→ WHAT NEEDS TO BE DONE:
Tally every line in the data that has the word "login" and report only the total.

→ THE DATA:

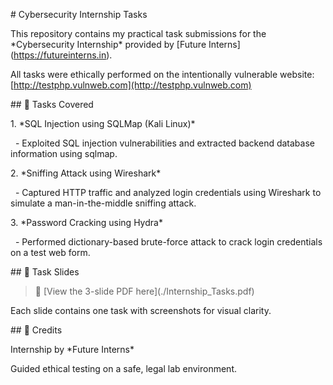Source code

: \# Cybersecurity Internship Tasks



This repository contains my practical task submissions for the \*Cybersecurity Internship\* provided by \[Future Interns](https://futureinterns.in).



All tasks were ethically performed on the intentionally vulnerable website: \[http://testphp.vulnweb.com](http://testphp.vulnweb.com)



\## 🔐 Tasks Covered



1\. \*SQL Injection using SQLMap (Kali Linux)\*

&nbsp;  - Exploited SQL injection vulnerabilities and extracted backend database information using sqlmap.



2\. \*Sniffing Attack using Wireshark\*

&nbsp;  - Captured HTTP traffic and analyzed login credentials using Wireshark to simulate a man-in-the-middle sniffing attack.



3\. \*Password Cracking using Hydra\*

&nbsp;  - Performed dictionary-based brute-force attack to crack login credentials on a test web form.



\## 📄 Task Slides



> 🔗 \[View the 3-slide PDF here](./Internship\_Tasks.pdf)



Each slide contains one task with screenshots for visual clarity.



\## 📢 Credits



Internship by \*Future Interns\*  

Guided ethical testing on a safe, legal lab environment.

...

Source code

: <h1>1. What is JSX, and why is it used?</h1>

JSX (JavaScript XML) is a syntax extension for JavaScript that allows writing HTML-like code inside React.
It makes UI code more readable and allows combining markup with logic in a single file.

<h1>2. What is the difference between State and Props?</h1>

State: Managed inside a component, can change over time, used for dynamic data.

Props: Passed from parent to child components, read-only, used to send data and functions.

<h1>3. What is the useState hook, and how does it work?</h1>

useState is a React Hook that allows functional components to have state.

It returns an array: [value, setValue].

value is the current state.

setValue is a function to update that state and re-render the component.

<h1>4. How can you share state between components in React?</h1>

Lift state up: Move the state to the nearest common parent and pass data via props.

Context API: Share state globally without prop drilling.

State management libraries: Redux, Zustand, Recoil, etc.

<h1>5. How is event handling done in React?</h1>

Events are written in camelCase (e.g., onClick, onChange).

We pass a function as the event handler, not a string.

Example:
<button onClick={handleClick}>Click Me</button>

→ EXERCISE ANSWER:
2